Annfield - Stirling Albion

Broomfield. Picture: Andy Dakin

Broomfield. Picture: Andy Dakin

Coal Magnate Thomas Fergusson built Annfield to accommodate Stirling Albion after their original home Forthbank Park was levelled when a single Luftwaffe bomb was dropped on Stirling during WW2 and found the town’s football stadium. Fergusson’s coal lorries initially served as grandstands. Stirling won their first match there 8-3 against Edinburgh City.

Brockville - Falkirk

Brockville housed Falkirk as far back as 1885. In 1953, it was the scene for the first ever televised floodlit football match when Falkirk played host to Newcastle in a friendly tie. The stadium record a record attendance of 23,100 against Celtic in the same year.

On several occasions, Falkirk were denied entry to the Scottish Premier League because of the stadium’s inadequate seating and facilities and eventually the club moved to their new Falkirk Park stadium, after a brief stint ground-sharing with Stenhousemuir. A Morrisons supermarket now stands there with various memorabilia on display, including an ageing Brockville turnstile.
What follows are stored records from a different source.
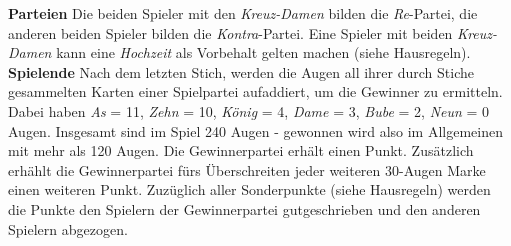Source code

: \documentclass[11pt,a4paper,landscape]{article}
\begin{document}
\begin{multicols}{3}
\textbf{Parteien} Die beiden Spieler mit den \textit{Kreuz-Damen} bilden die \textit{Re}-Partei, die anderen beiden Spieler bilden die \textit{Kontra}-Partei. Eine Spieler mit beiden \textit{Kreuz-Damen} kann eine \textit{Hochzeit} als Vorbehalt gelten machen (siehe Hausregeln). \\

\textbf{Spielende} Nach dem letzten Stich, werden die Augen all ihrer durch Stiche gesammelten Karten einer Spielpartei aufaddiert, um die Gewinner zu ermitteln. Dabei haben \textit{As} = 11, \textit{Zehn} = 10, \textit{König} = 4, \textit{Dame} = 3, \textit{Bube} = 2, \textit{Neun} = 0 Augen. Insgesamt sind im Spiel 240 Augen - gewonnen wird also im Allgemeinen mit mehr als 120 Augen. Die Gewinnerpartei erhält einen Punkt. Zusätzlich erhählt die Gewinnerpartei fürs Überschreiten jeder weiteren 30-Augen Marke einen weiteren Punkt. Zuzüglich aller Sonderpunkte (siehe Hausregeln) werden die Punkte den Spielern der Gewinnerpartei gutgeschrieben und den anderen Spielern abgezogen. \\


\end{multicols}
\end{document}
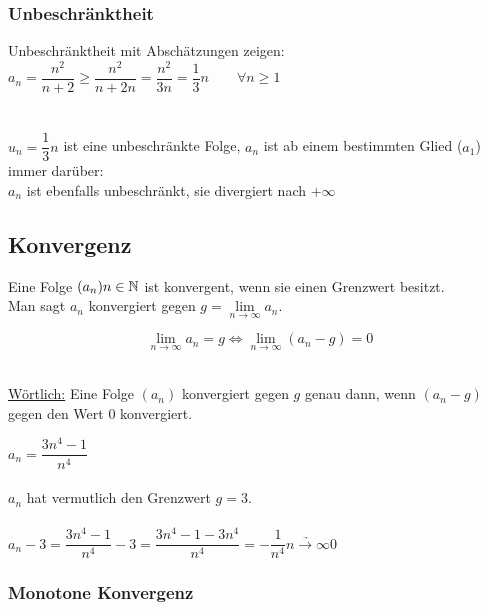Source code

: \documentclass[../MAIN/main.tex]{subfiles}
\begin{document}
		\subsubsection{Unbeschränktheit}

\begin{Beispiel}
Unbeschränktheit mit Abschätzungen zeigen:\\
$a_n=\dfrac{n^2}{n+2}\geq\dfrac{n^2}{n+2n}=\dfrac{n^2}{3n}=\dfrac{1}{3}n\qquad\forall n\geq1$\\\\
\\$u_n=\dfrac{1}{3}n$ ist eine unbeschränkte Folge, $a_n$ ist ab einem bestimmten Glied ($a_1$) immer darüber:
\\$a_n$ ist ebenfalls unbeschränkt, sie divergiert nach $+\infty$
\end{Beispiel}


	\subsection{Konvergenz}

\begin{Definition}
Eine Folge $(a_n)n\in\mathbb{N}$ ist konvergent, wenn sie einen Grenzwert besitzt.\\
Man sagt $a_n$ konvergiert gegen $g=\lim\limits_{n\to\infty}a_n$.
\end{Definition}



\begin{Theorem}

$$\lim\limits_{n\to\infty}a_n=g\Leftrightarrow \lim\limits_{n\to\infty}(a_n-g)=0$$
\end{Theorem}
\\
\underline{Wörtlich:} Eine Folge $(a_n)$ konvergiert gegen $g$ genau dann, wenn $(a_n-g)$ gegen den Wert $0$ konvergiert.

\begin{Beispiel}
$a_n=\dfrac{3n^4-1}{n^4}$\\\\
$a_n$ hat vermutlich den Grenzwert $g=3$.\\\\
$a_n-3=\dfrac{3n^4-1}{n^4}-3=\dfrac{3n^4-1-3n^4}{n^4}=-\dfrac{1}{n^4}\underrightarrow{n\rightarrow \infty}0$
\end{Beispiel}
\subsubsection{Monotone Konvergenz}
\end{document}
Broomfield - Airdrieonians

Airdrie ended their 102-year stay at Broomfield Park when they sold the site to supermarket chain Safeway. The ground was built in 1892, but the pitch’s most distinctive feature, the pavilion, wasn’t constructed until 1907.
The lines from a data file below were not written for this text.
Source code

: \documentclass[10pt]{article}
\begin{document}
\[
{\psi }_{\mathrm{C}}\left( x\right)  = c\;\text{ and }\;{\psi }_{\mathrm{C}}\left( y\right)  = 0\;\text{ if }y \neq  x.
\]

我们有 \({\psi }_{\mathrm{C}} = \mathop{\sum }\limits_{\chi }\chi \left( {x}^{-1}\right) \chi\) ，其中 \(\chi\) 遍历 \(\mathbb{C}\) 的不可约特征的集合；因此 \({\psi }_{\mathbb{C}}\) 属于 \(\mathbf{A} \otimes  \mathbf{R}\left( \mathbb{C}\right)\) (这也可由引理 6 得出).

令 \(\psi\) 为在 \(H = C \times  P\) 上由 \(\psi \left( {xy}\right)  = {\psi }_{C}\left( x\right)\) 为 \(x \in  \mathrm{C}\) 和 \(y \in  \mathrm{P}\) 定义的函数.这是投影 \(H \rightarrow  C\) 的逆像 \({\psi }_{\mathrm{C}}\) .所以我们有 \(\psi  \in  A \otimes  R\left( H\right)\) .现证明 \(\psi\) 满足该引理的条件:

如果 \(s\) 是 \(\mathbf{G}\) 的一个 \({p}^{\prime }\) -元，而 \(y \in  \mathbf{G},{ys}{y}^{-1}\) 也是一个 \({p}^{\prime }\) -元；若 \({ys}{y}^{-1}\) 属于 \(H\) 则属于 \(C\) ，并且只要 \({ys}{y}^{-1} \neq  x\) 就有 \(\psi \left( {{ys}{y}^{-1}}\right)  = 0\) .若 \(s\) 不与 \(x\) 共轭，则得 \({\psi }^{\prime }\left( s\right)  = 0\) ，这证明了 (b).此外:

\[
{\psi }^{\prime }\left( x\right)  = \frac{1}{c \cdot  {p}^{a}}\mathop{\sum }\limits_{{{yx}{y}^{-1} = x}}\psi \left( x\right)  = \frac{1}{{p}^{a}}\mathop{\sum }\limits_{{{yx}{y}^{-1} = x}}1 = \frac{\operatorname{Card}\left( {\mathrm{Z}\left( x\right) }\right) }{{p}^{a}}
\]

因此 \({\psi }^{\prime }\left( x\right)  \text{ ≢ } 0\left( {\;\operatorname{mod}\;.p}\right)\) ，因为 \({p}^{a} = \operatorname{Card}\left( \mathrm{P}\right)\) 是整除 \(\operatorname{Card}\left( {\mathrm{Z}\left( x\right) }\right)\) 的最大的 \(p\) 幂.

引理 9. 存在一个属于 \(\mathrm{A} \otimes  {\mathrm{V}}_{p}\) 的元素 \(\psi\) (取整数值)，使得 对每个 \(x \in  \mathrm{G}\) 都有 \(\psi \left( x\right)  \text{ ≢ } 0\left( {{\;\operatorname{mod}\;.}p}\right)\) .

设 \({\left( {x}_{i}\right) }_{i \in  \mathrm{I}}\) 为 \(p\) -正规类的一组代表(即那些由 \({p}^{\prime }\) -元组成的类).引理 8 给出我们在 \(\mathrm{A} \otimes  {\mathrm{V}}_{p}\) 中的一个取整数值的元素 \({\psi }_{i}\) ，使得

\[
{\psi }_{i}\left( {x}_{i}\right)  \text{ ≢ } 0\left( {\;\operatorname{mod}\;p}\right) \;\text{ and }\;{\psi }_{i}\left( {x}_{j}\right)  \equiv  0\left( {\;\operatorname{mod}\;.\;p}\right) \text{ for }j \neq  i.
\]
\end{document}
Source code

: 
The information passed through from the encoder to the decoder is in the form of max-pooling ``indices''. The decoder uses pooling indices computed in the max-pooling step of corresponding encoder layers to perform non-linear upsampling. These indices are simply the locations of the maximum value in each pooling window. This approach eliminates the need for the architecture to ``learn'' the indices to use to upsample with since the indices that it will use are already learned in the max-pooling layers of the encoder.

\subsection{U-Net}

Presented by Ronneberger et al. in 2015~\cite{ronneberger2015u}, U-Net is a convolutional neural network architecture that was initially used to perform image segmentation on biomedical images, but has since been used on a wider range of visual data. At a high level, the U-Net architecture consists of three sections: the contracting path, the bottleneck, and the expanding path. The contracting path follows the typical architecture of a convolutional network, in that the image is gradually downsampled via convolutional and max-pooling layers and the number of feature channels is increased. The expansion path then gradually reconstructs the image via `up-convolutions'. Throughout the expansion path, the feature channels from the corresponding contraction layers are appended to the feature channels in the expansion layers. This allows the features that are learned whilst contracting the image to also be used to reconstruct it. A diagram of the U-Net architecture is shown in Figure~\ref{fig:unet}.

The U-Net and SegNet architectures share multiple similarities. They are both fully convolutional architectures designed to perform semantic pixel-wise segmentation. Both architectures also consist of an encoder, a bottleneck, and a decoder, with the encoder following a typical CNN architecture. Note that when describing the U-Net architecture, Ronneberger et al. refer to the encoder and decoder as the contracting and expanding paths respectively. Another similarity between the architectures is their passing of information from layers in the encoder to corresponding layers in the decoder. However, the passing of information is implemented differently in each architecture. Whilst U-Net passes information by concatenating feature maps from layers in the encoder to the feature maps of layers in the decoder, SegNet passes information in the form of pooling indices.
Broomfield was built in a narrow town hollow, a fact noticeable by the visibility of trees hanging over the roof of the stand. It created a claustrophobic atmosphere that intimidated the visiting opposition.

Cathkin Park - Third Lanark

Brockville. Picture: Andy Dakin

Brockville. Picture: Andy Dakin

The terraces of Cathkin Park can still be seen among the trees and foliage at the municipal park of the same name, now run by Glasgow City Council.
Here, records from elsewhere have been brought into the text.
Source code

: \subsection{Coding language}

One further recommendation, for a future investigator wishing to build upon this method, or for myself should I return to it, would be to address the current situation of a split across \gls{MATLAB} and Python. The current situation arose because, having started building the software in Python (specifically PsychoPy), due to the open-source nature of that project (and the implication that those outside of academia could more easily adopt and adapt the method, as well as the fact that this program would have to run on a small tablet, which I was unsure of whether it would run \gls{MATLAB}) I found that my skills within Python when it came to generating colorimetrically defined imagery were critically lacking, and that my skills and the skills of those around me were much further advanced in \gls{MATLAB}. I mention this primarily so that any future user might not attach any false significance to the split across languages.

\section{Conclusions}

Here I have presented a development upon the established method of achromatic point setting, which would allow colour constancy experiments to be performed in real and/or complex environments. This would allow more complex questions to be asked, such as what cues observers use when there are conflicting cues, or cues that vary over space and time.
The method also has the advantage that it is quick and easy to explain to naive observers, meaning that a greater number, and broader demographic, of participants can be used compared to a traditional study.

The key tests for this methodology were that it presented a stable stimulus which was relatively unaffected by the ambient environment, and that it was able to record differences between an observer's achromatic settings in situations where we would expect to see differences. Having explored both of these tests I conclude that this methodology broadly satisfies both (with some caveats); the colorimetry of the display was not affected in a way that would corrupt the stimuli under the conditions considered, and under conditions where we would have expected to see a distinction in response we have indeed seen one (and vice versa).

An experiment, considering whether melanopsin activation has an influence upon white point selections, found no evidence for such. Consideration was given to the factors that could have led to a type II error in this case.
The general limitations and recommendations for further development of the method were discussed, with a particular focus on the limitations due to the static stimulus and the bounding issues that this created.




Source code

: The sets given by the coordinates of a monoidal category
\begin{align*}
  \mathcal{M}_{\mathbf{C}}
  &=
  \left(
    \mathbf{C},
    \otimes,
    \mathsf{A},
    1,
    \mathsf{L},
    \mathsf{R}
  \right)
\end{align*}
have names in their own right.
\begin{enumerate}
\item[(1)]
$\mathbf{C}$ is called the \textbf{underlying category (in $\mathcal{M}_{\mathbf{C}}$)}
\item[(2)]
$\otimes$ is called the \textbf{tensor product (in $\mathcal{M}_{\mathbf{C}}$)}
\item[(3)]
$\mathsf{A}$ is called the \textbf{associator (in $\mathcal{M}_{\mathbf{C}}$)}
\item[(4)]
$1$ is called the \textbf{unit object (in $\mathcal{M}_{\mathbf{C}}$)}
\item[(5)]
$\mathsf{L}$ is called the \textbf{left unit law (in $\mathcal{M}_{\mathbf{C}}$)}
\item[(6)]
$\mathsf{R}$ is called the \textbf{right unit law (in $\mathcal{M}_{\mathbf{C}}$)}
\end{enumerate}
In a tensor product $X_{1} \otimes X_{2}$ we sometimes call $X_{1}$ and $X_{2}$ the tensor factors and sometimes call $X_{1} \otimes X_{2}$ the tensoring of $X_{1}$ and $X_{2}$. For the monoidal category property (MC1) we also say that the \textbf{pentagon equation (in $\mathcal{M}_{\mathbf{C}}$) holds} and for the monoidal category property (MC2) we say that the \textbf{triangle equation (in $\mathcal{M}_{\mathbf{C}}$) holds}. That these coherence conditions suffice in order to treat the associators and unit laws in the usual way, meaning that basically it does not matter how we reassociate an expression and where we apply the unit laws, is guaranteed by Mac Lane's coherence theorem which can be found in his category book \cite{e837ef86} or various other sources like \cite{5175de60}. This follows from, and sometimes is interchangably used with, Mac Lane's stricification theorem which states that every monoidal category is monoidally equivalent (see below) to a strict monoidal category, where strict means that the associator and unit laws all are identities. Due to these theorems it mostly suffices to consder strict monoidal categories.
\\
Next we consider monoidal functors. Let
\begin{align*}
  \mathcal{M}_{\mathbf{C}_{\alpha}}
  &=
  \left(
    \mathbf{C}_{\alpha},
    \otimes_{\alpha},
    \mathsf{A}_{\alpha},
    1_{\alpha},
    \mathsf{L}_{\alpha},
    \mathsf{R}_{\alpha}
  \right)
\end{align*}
It remains a sad reminder of the glory days of Third Lanark, a prominent club who once won the league championship and two Scottish Cups. The Thirds were a top-flight club until their swift downfall in 1967, ending in the club’s liquidation.

In recent years, a reformed Third Lanark have returned to the derelict ground and play in the Glasgow Amateur League, winning Division One in 2012.

Firs Park - East Stirlingshire FC

Firs Park

Firs Park

Situated in Falkirk, Firs Park opened the turnstiles in 1921 as the home of East Stirlingshire FC.

In 1964, the club briefly merged with Clydebank to form East Stirlingshire Clydebank.

The newly-formed side set up shop in Clydebank for a year, taking the floodlights and the roof of Firs Park to Kilbowie.

The merger was short-lived and East Stirlingshire reformed before moving back to their old home of Firs Park in 1965, where they remained until leaving in 2008.

Love Street - St Mirren

Four other sites had been home to St Mirren before the club settled at Love Street in Paisley in 1894.

Annfield. Picture: Andy Dakin

Annfield. Picture: Andy Dakin

The first few decades went smoothly for the stadium, but St Mirren ran into trouble in the 1950s when they applied for permission to erect floodlights at the grounds. Being three miles away from Glasgow Airport, in order to do so they had to go through the Ministry of Aviation, Air Ministry and Admiralty.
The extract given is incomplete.